▶ TRY IT: Tell how many lines of the data below have the string "projects" in them. Say nothing more.
*** Begin section ***
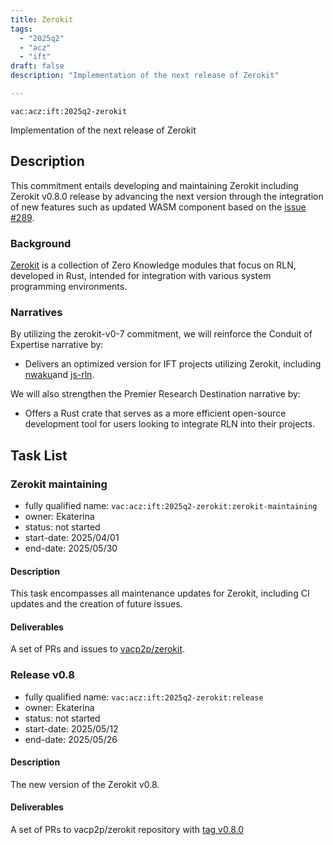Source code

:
 ```yaml
---
title: Zerokit
tags:
  - "2025q2"
  - "acz"
  - "ift"
draft: false
description: "Implementation of the next release of Zerokit"

---
```


`vac:acz:ift:2025q2-zerokit`

Implementation of the next release of Zerokit 
## Description

This commitment entails developing and maintaining Zerokit including Zerokit v0.8.0 release 
by advancing the next version through the integration of new features such as updated WASM component 
based on the [issue #289](https://github.com/vacp2p/zerokit/issues/289). 

### Background

[Zerokit](https://github.com/vacp2p/zerokit) is a collection of Zero Knowledge modules that focus on RLN, 
developed in Rust, intended for integration with various system programming environments.


### Narratives

By utilizing the zerokit-v0-7 commitment, we will reinforce the Conduit of Expertise narrative by:
* Delivers an optimized version for IFT projects utilizing Zerokit, 
including [nwaku](https://github.com/waku-org/nwaku)and [js-rln](https://github.com/waku-org/js-rln).

We will also strengthen the Premier Research Destination narrative by:
* Offers a Rust crate that serves as a more efficient open-source development tool 
for users looking to integrate RLN into their projects. 

## Task List

### Zerokit maintaining

* fully qualified name: `vac:acz:ift:2025q2-zerokit:zerokit-maintaining`
* owner: Ekaterina
* status: not started
* start-date: 2025/04/01
* end-date: 2025/05/30

#### Description
This task encompasses all maintenance updates for Zerokit, including CI updates and the creation of future issues.

#### Deliverables
A set of PRs and issues to [vacp2p/zerokit](https://github.com/vacp2p/zerokit/). 

### Release v0.8
* fully qualified name: `vac:acz:ift:2025q2-zerokit:release`
* owner: Ekaterina
* status: not started
* start-date: 2025/05/12
* end-date: 2025/05/26

#### Description
The new version of the Zerokit v0.8.  

#### Deliverables
A set of PRs to vacp2p/zerokit repository with [tag v0.8.0](https://github.com/vacp2p/zerokit/releases/tag/v0.8.0)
*** End section ***
▶ REPLY TO THE EXERCISE: 2